PORTLAND – When George Cleeve and Richard Tucker first settled this city in 1632, they built their home next to a “runnet of water” at the foot of Munjoy Hill.

That runnet, which today is a tiny stream, now flows through the muddy basement of the Abyssinian Meeting House at 73-75 Newbury St.

This summer, the meetinghouse will begin a $100,000 project to fix the problem. The work will include an archaeological dig, followed by installation of a drainage system and concrete floor to make space for future programs.

It’s the latest step in a 15-years-and-running project to restore America’s third oldest black meetinghouse, which dates to 1832.

On a cold, rainy day this week, Leonard Cummings, chairman of the Committee to Restore the Abyssinian, gave a tour to four high school students and two Freedom Trail walkers.

Cummings, 76, pointed to the notches in the floor from the original 1830s pews, and a charred wall from a fire in the 1970s, as evidence of the building’s incredible history.

“In the Fire of 1866, everything around it burned down,” said Cummings, an African-American who wears his glasses low and speaks with a thick Maine accent. “Everything was destroyed except this.
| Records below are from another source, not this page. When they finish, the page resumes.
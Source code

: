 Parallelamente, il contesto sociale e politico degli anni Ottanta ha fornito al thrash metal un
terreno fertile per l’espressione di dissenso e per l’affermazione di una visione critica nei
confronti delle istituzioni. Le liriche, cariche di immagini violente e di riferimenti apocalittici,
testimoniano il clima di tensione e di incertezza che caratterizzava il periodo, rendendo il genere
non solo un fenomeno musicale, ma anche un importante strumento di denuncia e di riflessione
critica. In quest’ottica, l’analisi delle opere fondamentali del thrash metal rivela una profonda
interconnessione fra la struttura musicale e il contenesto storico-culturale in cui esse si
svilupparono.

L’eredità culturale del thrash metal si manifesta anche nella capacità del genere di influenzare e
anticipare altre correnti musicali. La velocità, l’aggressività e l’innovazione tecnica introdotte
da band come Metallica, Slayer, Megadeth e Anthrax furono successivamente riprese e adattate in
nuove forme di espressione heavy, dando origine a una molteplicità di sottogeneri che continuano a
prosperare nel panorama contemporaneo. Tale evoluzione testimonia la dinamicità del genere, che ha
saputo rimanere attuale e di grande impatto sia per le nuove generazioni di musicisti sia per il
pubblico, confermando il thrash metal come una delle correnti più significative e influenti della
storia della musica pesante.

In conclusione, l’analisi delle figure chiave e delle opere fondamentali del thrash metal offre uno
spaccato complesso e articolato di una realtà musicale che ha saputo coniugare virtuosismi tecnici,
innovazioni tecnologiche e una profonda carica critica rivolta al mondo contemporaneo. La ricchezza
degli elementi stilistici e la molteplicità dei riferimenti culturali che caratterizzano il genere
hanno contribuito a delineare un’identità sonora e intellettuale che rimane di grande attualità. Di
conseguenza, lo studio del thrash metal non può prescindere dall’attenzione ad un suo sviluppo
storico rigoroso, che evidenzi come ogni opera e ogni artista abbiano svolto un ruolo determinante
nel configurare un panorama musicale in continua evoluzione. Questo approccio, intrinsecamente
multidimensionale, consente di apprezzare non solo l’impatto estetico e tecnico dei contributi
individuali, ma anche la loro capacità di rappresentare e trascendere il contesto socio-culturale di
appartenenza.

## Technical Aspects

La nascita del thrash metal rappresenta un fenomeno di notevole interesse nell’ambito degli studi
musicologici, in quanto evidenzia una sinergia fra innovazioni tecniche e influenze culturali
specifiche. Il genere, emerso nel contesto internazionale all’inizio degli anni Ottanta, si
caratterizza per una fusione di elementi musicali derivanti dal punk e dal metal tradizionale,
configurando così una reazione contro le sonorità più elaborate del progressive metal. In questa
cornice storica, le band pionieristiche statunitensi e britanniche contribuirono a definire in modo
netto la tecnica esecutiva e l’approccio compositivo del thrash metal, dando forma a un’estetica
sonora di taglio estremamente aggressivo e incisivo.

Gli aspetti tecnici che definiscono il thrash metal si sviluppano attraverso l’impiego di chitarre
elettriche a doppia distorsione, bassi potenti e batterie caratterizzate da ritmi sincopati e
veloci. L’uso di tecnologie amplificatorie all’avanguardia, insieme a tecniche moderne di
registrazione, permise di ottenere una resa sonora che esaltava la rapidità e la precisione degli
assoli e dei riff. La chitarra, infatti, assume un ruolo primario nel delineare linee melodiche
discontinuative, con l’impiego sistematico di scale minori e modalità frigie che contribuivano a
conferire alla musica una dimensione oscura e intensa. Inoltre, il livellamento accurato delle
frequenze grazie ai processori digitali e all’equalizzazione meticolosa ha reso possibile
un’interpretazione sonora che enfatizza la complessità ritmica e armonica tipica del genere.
To this day, it still stands.

“One of the great untold stories in the city of Portland is this building right here.”

The Abyssinian’s restoration began in 1996 when his daughter, Deborah Cummings Kadraoui, learned about the building’s forgotten history as a vibrant center for African-American culture and life in the 19th century.
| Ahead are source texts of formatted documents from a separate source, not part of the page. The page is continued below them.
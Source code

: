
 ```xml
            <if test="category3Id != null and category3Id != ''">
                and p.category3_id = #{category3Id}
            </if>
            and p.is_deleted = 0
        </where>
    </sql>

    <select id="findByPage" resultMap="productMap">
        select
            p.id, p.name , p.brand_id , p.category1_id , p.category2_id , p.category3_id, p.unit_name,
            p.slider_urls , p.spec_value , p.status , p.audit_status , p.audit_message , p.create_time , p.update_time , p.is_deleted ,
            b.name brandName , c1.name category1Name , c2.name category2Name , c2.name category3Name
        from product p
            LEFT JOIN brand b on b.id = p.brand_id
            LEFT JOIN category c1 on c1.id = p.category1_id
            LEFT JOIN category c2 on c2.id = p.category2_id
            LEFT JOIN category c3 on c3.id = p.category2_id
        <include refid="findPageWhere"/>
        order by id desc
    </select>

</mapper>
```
She started the restoration committee, and set out to transform the Abyssinian from a bedraggled and abandoned property to its original glory.
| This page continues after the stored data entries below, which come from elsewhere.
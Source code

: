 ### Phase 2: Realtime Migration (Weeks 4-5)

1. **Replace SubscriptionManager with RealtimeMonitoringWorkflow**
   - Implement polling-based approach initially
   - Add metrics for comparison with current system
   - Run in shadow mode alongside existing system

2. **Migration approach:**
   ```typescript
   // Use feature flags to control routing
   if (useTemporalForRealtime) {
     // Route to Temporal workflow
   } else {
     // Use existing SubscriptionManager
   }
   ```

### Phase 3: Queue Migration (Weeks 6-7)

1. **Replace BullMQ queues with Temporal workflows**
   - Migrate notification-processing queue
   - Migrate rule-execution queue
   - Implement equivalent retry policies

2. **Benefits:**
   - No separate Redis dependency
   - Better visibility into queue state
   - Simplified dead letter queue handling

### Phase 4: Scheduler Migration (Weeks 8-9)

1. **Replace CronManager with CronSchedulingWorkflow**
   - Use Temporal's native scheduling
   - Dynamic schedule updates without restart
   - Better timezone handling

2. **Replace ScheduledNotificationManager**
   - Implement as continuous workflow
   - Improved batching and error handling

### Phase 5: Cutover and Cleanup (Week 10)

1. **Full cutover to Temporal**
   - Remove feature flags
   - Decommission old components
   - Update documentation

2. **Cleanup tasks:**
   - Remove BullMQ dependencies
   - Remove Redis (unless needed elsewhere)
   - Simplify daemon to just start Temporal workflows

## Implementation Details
In 1998, the committee bought the Abyssinian from the city for $250, the same price that the founders paid for the land in 1827. The city had seized the building in the early 1990s due to delinquent taxes.

Over the last five-and-a-half years, the committee has raised about $600,000 and done countless improvements. Its goal: To restore the Abyssinian to what it looked like in 1870.

This winter, the committee finished a $125,000 project to begin restoring the building’s exterior.

Workers shored up the building’s structure and installed new clapboards using the same methods the founders did in the 1830s.

At the top of the exterior, a new Palladian window, a replica from the building’s 1870 facade, now looks out over Casco Bay.

“It’s great all the recognition we’ve gotten from so many organizations,” said David Paul, the committee’s treasurer. “But each one’s a new spyglass looking at us making sure we’re doing it right.

“If we don’t do it authentically, the building loses its historic value. So that adds to the cost.”

The committee never starts a project until all the funding is in place. The changes must also be approved in advance by numerous historical organizations, Paul said.

It has already raised funds for 90 percent of this summer’s project.

Over the years, the Abyssinian has received money from a variety of sources, including about $160,000 from the 1772 Foundation. Last year, it received $69,000 from the city’s Community Development Block Grant program, $43,346 from the Maine Historical Preservation Society and $25,000 from the Davis Family Foundation.

A former high school student, Cara Fontaine, once ran a bake sale and gave the Abyssinian her $100 profit.

Recently she sent another $100 from Florida, where she’s now attending college.

“I told her to bring some brochures to Florida with her,” Paul joked. “I like that story, though. It shows it’s a community project.”

The building exudes history. The floors are original, as well as the darker beams in the ceiling’s framework.

On the north wall, the silhouette of a cross was singed into the plaster during the 1970s fire, forever marking it as a religious institution.

Ultimately, the committee hopes to turn the Abyssinian into an “active museum” with community programs, plays and exhibits. The latest touch includes an array of portraits of the famous preachers, historical characters and freed slaves who came through the Abyssinian or called it home.

The meetinghouse is the only official Underground Railroad site in Maine, according to the U.S. Department of the Interior.

The committee is displaying artifacts of that history, including a copy of the Portland Union Anti-Slavery Society’s constitution, which was drafted at the meetinghouse in 1842.

Once the cruise ships start arriving in July, the committee hopes — for the first-time ever — to have a full-time staff member to give tours to visitors, Cummings said. Currently, interested parties must contact the committee in advance to arrange a showing.

“It’s been a building that’s been obscured for many years,” Cummings said. “So we want to make the people of Portland aware that it’s here and that it has huge history. It’s the history of African-Americans, of the Civil War, of Maine and of the people of Maine.”